### Task item:
Would you repeat every line of the data exactly?

Records drawn from a dataset:
┄┄┄┄┄┄┄┄┄┄
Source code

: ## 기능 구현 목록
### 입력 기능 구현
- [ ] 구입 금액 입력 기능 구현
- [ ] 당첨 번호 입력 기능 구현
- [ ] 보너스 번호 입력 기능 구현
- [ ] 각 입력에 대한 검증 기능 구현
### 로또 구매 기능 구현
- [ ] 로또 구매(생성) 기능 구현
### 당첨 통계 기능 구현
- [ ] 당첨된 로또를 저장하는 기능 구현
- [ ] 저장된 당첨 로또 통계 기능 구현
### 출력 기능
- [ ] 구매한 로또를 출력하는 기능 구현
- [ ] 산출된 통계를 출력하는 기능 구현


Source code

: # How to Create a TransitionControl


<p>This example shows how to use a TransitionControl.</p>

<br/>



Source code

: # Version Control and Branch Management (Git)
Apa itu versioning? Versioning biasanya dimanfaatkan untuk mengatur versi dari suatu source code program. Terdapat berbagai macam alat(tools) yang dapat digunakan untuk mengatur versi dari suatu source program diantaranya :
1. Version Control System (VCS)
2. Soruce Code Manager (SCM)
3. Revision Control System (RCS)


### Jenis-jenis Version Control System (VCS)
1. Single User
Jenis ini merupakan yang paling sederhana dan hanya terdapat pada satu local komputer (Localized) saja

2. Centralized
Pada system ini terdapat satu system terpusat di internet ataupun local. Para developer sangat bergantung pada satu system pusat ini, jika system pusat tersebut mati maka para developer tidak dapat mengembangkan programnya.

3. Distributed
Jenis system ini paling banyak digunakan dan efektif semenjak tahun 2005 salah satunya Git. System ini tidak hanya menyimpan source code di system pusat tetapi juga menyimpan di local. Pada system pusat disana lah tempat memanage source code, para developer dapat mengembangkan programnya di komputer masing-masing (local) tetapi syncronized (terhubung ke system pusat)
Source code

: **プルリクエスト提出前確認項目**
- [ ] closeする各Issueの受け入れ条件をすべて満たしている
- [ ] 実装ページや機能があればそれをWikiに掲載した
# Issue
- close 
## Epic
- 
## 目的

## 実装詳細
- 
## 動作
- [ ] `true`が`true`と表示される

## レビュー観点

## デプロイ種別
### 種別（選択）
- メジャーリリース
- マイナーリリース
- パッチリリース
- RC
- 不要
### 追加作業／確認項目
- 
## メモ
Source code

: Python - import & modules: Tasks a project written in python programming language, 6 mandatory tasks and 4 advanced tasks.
┄┄┄┄┄┄┄┄┄┄
### Reply:
Source code

: ## 기능 구현 목록
### 입력 기능 구현
- [ ] 구입 금액 입력 기능 구현
- [ ] 당첨 번호 입력 기능 구현
- [ ] 보너스 번호 입력 기능 구현
- [ ] 각 입력에 대한 검증 기능 구현
### 로또 구매 기능 구현
- [ ] 로또 구매(생성) 기능 구현
### 당첨 통계 기능 구현
- [ ] 당첨된 로또를 저장하는 기능 구현
- [ ] 저장된 당첨 로또 통계 기능 구현
### 출력 기능
- [ ] 구매한 로또를 출력하는 기능 구현
- [ ] 산출된 통계를 출력하는 기능 구현


Source code

: # How to Create a TransitionControl


<p>This example shows how to use a TransitionControl.</p>

<br/>



Source code

: # Version Control and Branch Management (Git)
Apa itu versioning? Versioning biasanya dimanfaatkan untuk mengatur versi dari suatu source code program. Terdapat berbagai macam alat(tools) yang dapat digunakan untuk mengatur versi dari suatu source program diantaranya :
1. Version Control System (VCS)
2. Soruce Code Manager (SCM)
3. Revision Control System (RCS)


### Jenis-jenis Version Control System (VCS)
1. Single User
Jenis ini merupakan yang paling sederhana dan hanya terdapat pada satu local komputer (Localized) saja

2. Centralized
Pada system ini terdapat satu system terpusat di internet ataupun local. Para developer sangat bergantung pada satu system pusat ini, jika system pusat tersebut mati maka para developer tidak dapat mengembangkan programnya.

3. Distributed
Jenis system ini paling banyak digunakan dan efektif semenjak tahun 2005 salah satunya Git. System ini tidak hanya menyimpan source code di system pusat tetapi juga menyimpan di local. Pada system pusat disana lah tempat memanage source code, para developer dapat mengembangkan programnya di komputer masing-masing (local) tetapi syncronized (terhubung ke system pusat)
Source code

: **プルリクエスト提出前確認項目**
- [ ] closeする各Issueの受け入れ条件をすべて満たしている
- [ ] 実装ページや機能があればそれをWikiに掲載した
# Issue
- close 
## Epic
- 
## 目的

## 実装詳細
- 
## 動作
- [ ] `true`が`true`と表示される

## レビュー観点

## デプロイ種別
### 種別（選択）
- メジャーリリース
- マイナーリリース
- パッチリリース
- RC
- 不要
### 追加作業／確認項目
- 
## メモ
Source code

: Python - import & modules: Tasks a project written in python programming language, 6 mandatory tasks and 4 advanced tasks.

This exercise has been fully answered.